7:55 p.m. Dave Ross: does the school committee support this project? Yes. Why does it cost so much? Another architect has been consulted who concurs with the recommendation of the Honeywell project, which failed last spring.
7:54 p.m. Here we go: Article 13, the municipal center and school facility upgrades. Strap yourselves in, guys.
7:51 p.m. Ray Mead "This place is so quiet, it's starting to scare me." Seriously! The new place is going to need to be broken in a bit.
7:48 p.m. Town Administrator Tim McInerney is showing a drawing of the interior of the highway barn and the need for a break room and separate sex bathrooms. The current rest area is in a former truck bay. The guys sleep, while on break from plowing during those long snowstorms, on furniture scavenged from curbsides, by the way.
7:47 p.m. Article 12, DPW building improvements. A man believes the transfer of $75,000 and appropriation of $45,000 is premature, Dave Ross explains it's to fix the building as it is now. Which, I will say, is a PIT.
7:43 p.m. We're up to Article 9, after some techinical issues with the mics.
"$73 million and we cant get the mics to works," quips Selectman Chairman David Ross.
We've just zipped through 10 articles in 10 minutes, with very little discussion. This night is going to be so fast!
Famous last words. We also just passed Article 11, DPW building master plan.
7:38 p.m. Ray Mead remembers Ernie Peters. "A moment of silence is not what he'd want. He'd say 'get on with the meeting.'" We applaud. Peters, a longtime Board of Health member and former firefighter, died earlier this month.
Ernie, it should be noted, was the unofficial sixth selectman. I've missed him at meetings.

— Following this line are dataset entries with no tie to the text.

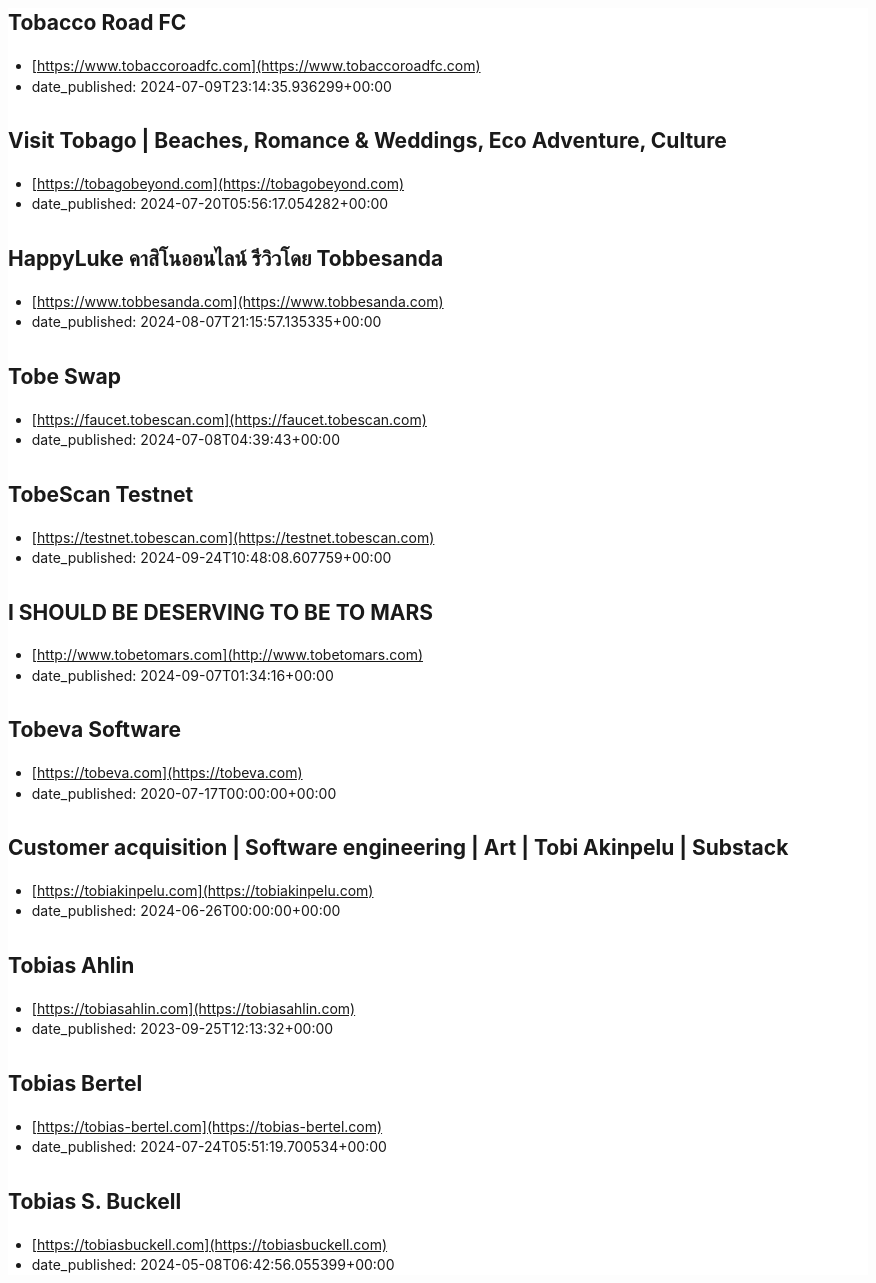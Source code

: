  ## Tobacco Road FC
 - [https://www.tobaccoroadfc.com](https://www.tobaccoroadfc.com)
 - date_published: 2024-07-09T23:14:35.936299+00:00

 ## Visit Tobago | Beaches, Romance & Weddings, Eco Adventure, Culture
 - [https://tobagobeyond.com](https://tobagobeyond.com)
 - date_published: 2024-07-20T05:56:17.054282+00:00

 ## HappyLuke คาสิโนออนไลน์ รีวิวโดย Tobbesanda
 - [https://www.tobbesanda.com](https://www.tobbesanda.com)
 - date_published: 2024-08-07T21:15:57.135335+00:00

 ## Tobe Swap
 - [https://faucet.tobescan.com](https://faucet.tobescan.com)
 - date_published: 2024-07-08T04:39:43+00:00

 ## TobeScan Testnet
 - [https://testnet.tobescan.com](https://testnet.tobescan.com)
 - date_published: 2024-09-24T10:48:08.607759+00:00

 ## I SHOULD BE DESERVING TO BE TO MARS
 - [http://www.tobetomars.com](http://www.tobetomars.com)
 - date_published: 2024-09-07T01:34:16+00:00

 ## Tobeva Software
 - [https://tobeva.com](https://tobeva.com)
 - date_published: 2020-07-17T00:00:00+00:00

 ## Customer acquisition | Software engineering | Art | Tobi Akinpelu | Substack
 - [https://tobiakinpelu.com](https://tobiakinpelu.com)
 - date_published: 2024-06-26T00:00:00+00:00

 ## Tobias Ahlin
 - [https://tobiasahlin.com](https://tobiasahlin.com)
 - date_published: 2023-09-25T12:13:32+00:00

 ## Tobias Bertel
 - [https://tobias-bertel.com](https://tobias-bertel.com)
 - date_published: 2024-07-24T05:51:19.700534+00:00

 ## Tobias S. Buckell
 - [https://tobiasbuckell.com](https://tobiasbuckell.com)
 - date_published: 2024-05-08T06:42:56.055399+00:00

7:36 p.m. The reading of the warrant by Town Clerk Maureen Clark. Ray Mead notes we're all waving the warrants in front of our faces. "We have air conditioning? Let's light it up."
7:35 p.m. Ray Mead recognizes state Rep. George Peterson Jr. What's the good word from the capital city? "Not many," Peterson says.
7:30 p.m. Town Moderator Ray Mead: "Well, what do you think?" referencing the new Grafton High School auditorium. Yes -- the new auditiorium has padded seats. Padded. My back is seriously happy right now.
The auditorium is about two-thirds full.